BY LENORA STEELE
After the Madness
after Portapique
Today I read my home is burning.
The country roads along
the shore ignited.
Unmeasurable despair blazes
a trail of savagery through the little village
where my mother grew;
where she learned to dance,
to read, to pray. They say people were
ambushed, parents shot dead while
their children, secure in their car seats
looked on. Homes razed. Mounties murdered.
Lives picked clean by another white man’s
madness and I am sorrowing, caught in an
epidemic I cannot leave this island.
Someone sent a picture of home tonight,
not of the horror or the grief.
Not of the terrific tragedies but of home,
our home at twilight a bedside lamp burning in
an upstairs window.
Striped Bass
It doesn’t look dead, lying
like that its
one eye staring up at me,
but it’s dead alright, decapitated
by the fisher’s blade, waste thrown
in to feed the turtles and the gulls and
it is grotesque, a body-less head shining
opalescent and perfect before
the tide draws away and the flies find her.
And what was in her when
she took the bait,
swallowed the hook? did she taste
her future, catch the scent of cast iron?
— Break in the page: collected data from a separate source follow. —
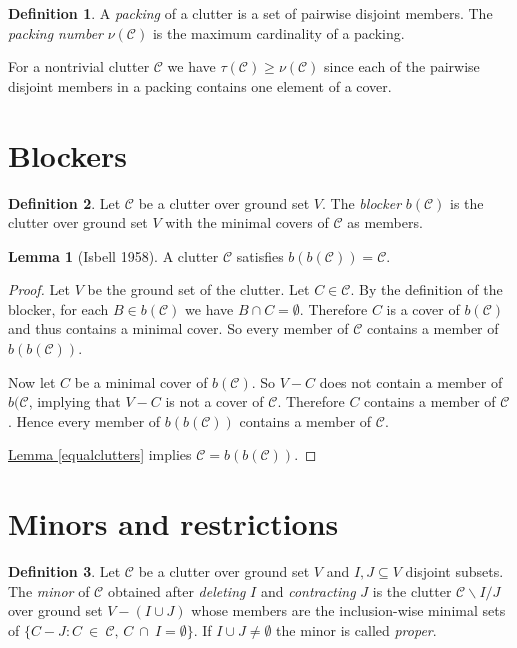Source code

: \documentclass[a4paper, 12pt, twoside=false]{scrbook}
\theoremstyle{definition}
\newtheorem*{definition}{Definition}
\newtheorem{lemma}[theorem]{Lemma}
\begin{document}
\begin{definition}
    A \emph{packing} of a clutter is a set of pairwise disjoint members.
    The \emph{packing number} $\nu(\mathcal{C})$ is the maximum cardinality of a packing.
\end{definition}

For a nontrivial clutter $\mathcal{C}$ we have $\tau(\mathcal{C}) \geq \nu(\mathcal{C})$ since each of the pairwise disjoint members in a packing contains one element of a cover.

\section{Blockers}
\begin{definition}
    Let $\mathcal{C}$ be a clutter over ground set $V$.
    The \emph{blocker} $b(\mathcal{C})$ is the clutter over ground set $V$ with the minimal covers of $\mathcal{C}$ as members.
\end{definition}

\begin{lemma}[Isbell 1958]
    A clutter $\mathcal{C}$ satisfies $b(b(\mathcal{C}))=\mathcal{C}$.
\end{lemma}

\begin{proof}
    Let $V$ be the ground set of the clutter.
    Let $C \in \mathcal{C}$.
    By the definition of the blocker, for each $B \in b(\mathcal{C})$ we have $B\cap C = \emptyset$.
    Therefore $C$ is a cover of $b(\mathcal{C})$ and thus contains a minimal cover.
    So every member of $\mathcal{C}$ contains a member of $b(b(\mathcal{C}))$.

    Now let $C$ be a minimal cover of $b(\mathcal{C})$.
    So $V-C$ does not contain a member of $b(\mathcal{C}$, implying that $V-C$ is not a cover of $\mathcal{C}$.
    Therefore $C$ contains a member of $\mathcal{C}$.
    Hence every member of $b(b(\mathcal{C}))$ contains a member of $\mathcal{C}$.

    \hyperref[equalclutters]{Lemma \ref*{equalclutters}} implies $\mathcal{C}=b(b(\mathcal{C}))$.
\end{proof}


\section{Minors and restrictions}
\begin{definition}
    Let $\mathcal{C}$ be a clutter over ground set $V$ and $I, J \subseteq V$ disjoint subsets.
    The \emph{minor} of $\mathcal{C}$ obtained after \emph{deleting} $I$ and \emph{contracting} $J$ is the clutter $\mathcal{C} \backslash I / J$ over ground set $V - (I \cup J)$ whose members are the inclusion-wise minimal sets of $\{C-J : C~\in~\mathcal{C},\, C~\cap~I = \emptyset\}$.
    If $I \cup J \neq \emptyset$ the minor is called \emph{proper}.
\end{definition}
\end{document}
Pulled through the ceiling of
the world, falling up into the light
was she amazed?
Lenora Steele’s poetry and short prose have been published in Canada, Ireland, and the US, in Event, The Fiddlehead, The New Quarterly, Wow, Cranog, The Antigonish Review, among others. She lives where twice a day the tidal bore funnels a hundred billion tonnes of brine up the Bay of Fundy into the Cobequid Bay & the Salmon River reaching her home in Truro, Nova Scotia, Canada.